Coverage Policy Manual
Policy #: 2021028
Category: Pharmacy
Initiated: September 2021
Last Review: June 2022
  Ustekinumab (e.g., Stelara)

Description:
Ustekinumab, a humanized monoclonal antibody, is an interleukin-12 (IL-12) and interkeukin-23 ((IL-23) antagonist. Ustekinumab binds to the p40 protein subunit, used by both IL-12 and IL-23 cytokines, and disrupts their interaction with receptors.

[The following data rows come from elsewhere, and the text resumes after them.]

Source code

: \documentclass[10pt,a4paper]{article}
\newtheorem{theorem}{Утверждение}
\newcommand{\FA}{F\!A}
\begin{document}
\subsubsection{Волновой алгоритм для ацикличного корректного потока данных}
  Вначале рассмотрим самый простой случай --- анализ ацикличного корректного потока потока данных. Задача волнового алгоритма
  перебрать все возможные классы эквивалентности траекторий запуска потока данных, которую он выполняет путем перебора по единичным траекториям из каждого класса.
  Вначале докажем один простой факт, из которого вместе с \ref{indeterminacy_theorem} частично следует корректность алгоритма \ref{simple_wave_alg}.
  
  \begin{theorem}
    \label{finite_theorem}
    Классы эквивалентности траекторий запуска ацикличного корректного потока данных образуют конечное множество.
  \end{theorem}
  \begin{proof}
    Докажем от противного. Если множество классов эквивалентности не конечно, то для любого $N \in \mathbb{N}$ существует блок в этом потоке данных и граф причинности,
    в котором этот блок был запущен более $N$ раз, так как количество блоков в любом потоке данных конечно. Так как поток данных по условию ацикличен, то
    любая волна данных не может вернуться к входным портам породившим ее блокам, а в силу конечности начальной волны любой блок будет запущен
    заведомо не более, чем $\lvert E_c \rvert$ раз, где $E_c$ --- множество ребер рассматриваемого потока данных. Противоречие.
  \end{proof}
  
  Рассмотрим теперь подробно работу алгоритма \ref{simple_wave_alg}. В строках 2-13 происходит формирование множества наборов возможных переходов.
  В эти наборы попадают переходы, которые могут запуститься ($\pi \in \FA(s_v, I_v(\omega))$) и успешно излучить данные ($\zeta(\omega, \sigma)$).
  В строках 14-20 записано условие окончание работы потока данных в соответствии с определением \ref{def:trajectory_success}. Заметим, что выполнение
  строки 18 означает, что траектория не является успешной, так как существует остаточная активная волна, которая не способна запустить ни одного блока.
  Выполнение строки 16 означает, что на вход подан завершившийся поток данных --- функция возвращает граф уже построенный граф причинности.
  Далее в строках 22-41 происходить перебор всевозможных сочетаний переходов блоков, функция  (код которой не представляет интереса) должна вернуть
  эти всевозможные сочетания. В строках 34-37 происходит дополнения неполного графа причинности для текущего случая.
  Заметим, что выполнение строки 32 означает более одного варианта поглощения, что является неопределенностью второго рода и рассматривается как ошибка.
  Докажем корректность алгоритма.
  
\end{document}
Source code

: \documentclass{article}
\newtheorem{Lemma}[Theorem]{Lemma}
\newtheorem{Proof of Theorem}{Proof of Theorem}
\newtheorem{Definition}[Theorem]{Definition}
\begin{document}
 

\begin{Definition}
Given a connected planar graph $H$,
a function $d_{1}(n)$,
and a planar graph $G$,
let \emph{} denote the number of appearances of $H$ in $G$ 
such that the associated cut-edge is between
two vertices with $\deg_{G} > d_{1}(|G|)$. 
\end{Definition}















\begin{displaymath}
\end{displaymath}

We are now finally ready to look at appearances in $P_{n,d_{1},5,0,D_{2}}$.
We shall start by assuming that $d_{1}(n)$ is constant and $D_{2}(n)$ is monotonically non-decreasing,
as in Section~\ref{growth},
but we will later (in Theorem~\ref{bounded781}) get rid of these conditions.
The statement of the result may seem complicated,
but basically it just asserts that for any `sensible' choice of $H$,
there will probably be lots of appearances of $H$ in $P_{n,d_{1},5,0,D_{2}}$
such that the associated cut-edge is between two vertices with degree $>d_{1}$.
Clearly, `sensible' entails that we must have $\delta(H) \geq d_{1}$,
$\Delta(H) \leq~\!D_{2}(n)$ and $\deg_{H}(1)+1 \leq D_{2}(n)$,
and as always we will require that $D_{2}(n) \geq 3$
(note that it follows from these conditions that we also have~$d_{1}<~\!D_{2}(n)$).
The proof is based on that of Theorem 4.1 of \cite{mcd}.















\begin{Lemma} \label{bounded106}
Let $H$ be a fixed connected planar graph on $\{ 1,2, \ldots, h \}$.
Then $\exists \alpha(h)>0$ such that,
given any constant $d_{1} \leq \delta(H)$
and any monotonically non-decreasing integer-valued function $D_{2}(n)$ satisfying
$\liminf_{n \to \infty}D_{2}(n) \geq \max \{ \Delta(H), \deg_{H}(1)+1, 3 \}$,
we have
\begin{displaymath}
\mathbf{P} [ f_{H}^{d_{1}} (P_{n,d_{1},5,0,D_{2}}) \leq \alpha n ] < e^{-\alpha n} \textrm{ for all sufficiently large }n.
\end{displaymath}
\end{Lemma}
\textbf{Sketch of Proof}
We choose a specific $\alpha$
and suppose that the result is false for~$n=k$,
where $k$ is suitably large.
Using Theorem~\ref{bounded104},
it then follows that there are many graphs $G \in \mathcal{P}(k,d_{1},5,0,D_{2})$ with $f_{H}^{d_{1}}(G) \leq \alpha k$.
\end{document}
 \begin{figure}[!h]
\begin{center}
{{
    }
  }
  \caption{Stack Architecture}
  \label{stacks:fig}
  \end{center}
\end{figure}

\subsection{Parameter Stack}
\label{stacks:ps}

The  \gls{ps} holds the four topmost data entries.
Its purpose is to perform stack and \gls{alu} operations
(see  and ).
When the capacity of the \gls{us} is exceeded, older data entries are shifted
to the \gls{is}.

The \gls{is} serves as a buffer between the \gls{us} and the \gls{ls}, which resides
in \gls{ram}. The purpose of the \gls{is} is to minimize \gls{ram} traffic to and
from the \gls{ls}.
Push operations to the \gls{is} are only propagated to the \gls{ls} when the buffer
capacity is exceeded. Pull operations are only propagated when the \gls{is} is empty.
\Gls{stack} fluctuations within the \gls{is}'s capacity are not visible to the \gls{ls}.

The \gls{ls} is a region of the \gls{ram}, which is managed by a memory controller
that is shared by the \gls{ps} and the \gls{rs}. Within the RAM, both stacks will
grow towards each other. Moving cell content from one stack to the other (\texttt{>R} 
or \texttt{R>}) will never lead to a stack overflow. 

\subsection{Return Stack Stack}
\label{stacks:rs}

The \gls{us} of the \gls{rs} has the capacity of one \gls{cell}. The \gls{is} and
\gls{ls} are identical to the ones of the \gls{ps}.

This interaction inhibits the release of proinflammatory cytokines that have been implicated as important contributors to the chronic inflammation in both Crohn’s disease and ulcerative colitis.  
 
Regulatory Status
 
Ustekinumab (e.g., StelaraTM) is approved by the U.S. Food and Drug Administration (FDA) for treatment of the following:
    • Adult patients with moderate to severe plaque psoriasis (Ps) who are candidates for phototherapy or systemic therapy
    • Adult patients with active psoriatic arthritis (PsA), alone or in combination with methotrexate
    • Adult patients with moderately to severely active Crohn’s disease (CD)    
    • Adult patients with moderately to severely active ulcerative colitis (UC)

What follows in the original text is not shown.